(Saved entries)
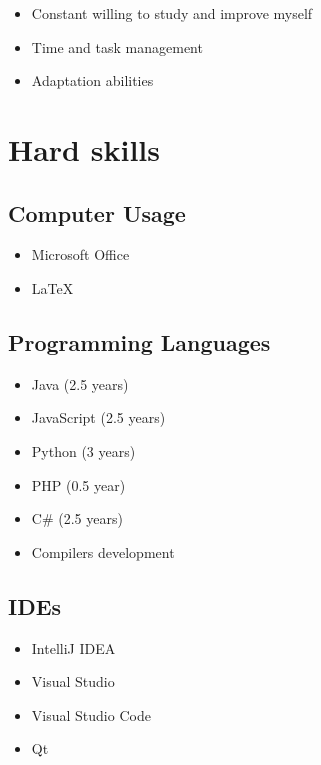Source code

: \documentclass[a4paper,12pt]{article}
\begin{document}
\begin{itemize}
    \item Constant willing to study and improve myself
    \item Time and task management
    \item Adaptation abilities
\end{itemize}

\section*{Hard skills}

\subsection*{Computer Usage}

\begin{itemize}
    \item Microsoft Office
    \item LaTeX 
\end{itemize}

\smallskip

\subsection*{Programming Languages}

\begin{multicols}{2}
\begin{itemize}
    \item Java (2.5 years)
    \item JavaScript (2.5 years)
    \item Python (3 years)
    \item PHP (0.5 year)
    \item C\# (2.5 years)
    \item Compilers development
\end{itemize}
\end{multicols}

\subsection*{IDEs}

\begin{multicols}{2}
\begin{itemize}
    \item IntelliJ IDEA
    \item Visual Studio
    \item Visual Studio Code
    \item Qt
\end{itemize}
\end{multicols}
\end{document}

# Exercise objective
Report, for the data above, every line in which the string "Studio" appears.

# Result
    \item Visual Studio
    \item Visual Studio Code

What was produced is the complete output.